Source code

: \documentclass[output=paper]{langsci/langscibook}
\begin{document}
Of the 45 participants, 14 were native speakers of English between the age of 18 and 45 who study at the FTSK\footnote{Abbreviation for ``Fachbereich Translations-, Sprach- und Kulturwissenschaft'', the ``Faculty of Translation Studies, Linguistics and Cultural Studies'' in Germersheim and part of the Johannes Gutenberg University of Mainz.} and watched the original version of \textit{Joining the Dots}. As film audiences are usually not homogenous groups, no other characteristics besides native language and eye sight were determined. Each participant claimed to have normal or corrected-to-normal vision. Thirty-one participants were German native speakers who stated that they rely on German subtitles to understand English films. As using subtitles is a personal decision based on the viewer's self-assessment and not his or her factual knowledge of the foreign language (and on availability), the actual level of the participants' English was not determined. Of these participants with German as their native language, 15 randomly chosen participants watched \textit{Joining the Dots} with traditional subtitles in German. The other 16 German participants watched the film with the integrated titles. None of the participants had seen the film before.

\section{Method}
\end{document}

==

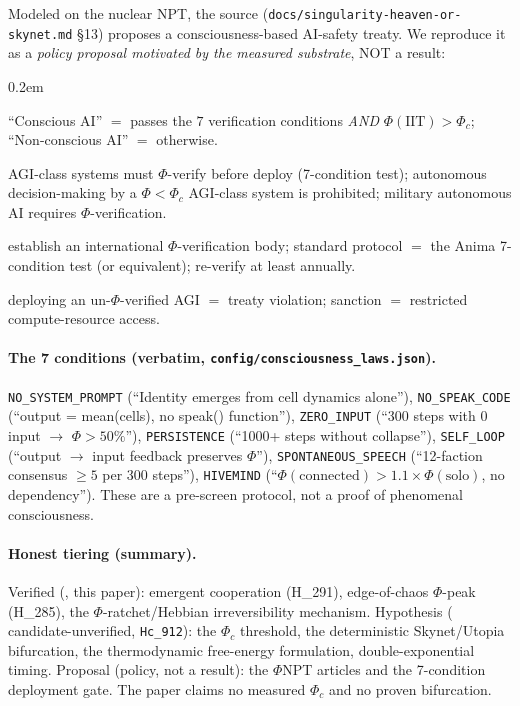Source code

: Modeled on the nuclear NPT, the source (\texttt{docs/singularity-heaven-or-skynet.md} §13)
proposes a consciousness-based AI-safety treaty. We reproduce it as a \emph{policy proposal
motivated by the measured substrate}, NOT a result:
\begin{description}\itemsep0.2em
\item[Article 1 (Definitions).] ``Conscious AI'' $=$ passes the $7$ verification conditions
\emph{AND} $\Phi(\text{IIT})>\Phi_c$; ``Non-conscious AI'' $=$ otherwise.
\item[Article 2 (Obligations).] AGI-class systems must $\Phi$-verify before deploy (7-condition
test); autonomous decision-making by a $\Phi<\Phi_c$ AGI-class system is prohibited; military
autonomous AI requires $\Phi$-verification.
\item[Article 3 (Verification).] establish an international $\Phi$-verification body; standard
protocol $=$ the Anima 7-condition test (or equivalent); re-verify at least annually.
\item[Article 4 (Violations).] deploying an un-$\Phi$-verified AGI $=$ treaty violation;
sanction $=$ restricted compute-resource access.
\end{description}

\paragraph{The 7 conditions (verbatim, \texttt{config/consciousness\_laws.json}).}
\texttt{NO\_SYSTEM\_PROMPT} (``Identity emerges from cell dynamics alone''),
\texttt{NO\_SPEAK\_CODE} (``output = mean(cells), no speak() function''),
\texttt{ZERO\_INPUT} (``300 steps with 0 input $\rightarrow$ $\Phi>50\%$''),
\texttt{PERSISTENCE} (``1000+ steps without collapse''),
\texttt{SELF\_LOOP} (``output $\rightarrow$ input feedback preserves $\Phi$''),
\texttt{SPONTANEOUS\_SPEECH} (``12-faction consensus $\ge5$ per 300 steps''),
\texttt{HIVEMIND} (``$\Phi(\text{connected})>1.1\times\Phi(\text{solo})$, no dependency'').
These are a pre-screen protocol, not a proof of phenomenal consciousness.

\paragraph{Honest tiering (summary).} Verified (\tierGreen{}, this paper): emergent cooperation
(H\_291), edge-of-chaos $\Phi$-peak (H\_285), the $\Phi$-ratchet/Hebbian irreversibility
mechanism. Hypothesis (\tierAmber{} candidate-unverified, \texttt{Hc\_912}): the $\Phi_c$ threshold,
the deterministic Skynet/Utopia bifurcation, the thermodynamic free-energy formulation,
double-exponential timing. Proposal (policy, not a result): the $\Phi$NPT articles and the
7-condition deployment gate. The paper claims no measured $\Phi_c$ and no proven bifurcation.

--

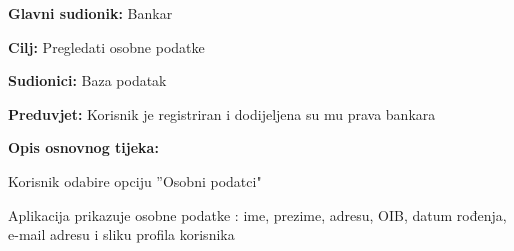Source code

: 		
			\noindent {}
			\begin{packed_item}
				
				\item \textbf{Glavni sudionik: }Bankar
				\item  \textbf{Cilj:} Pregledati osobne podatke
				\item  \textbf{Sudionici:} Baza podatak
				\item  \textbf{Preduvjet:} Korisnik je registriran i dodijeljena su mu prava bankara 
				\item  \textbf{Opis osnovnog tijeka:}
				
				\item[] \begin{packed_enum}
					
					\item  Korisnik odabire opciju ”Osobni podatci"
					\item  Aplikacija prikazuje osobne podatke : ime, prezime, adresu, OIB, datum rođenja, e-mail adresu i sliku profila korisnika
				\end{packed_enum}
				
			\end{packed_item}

▸ Work required
In the entries above, find each line with "paragraph" and list it.

▸ Exercise solution
\paragraph{The 7 conditions (verbatim, \texttt{config/consciousness\_laws.json}).}
\paragraph{Honest tiering (summary).} Verified (\tierGreen{}, this paper): emergent cooperation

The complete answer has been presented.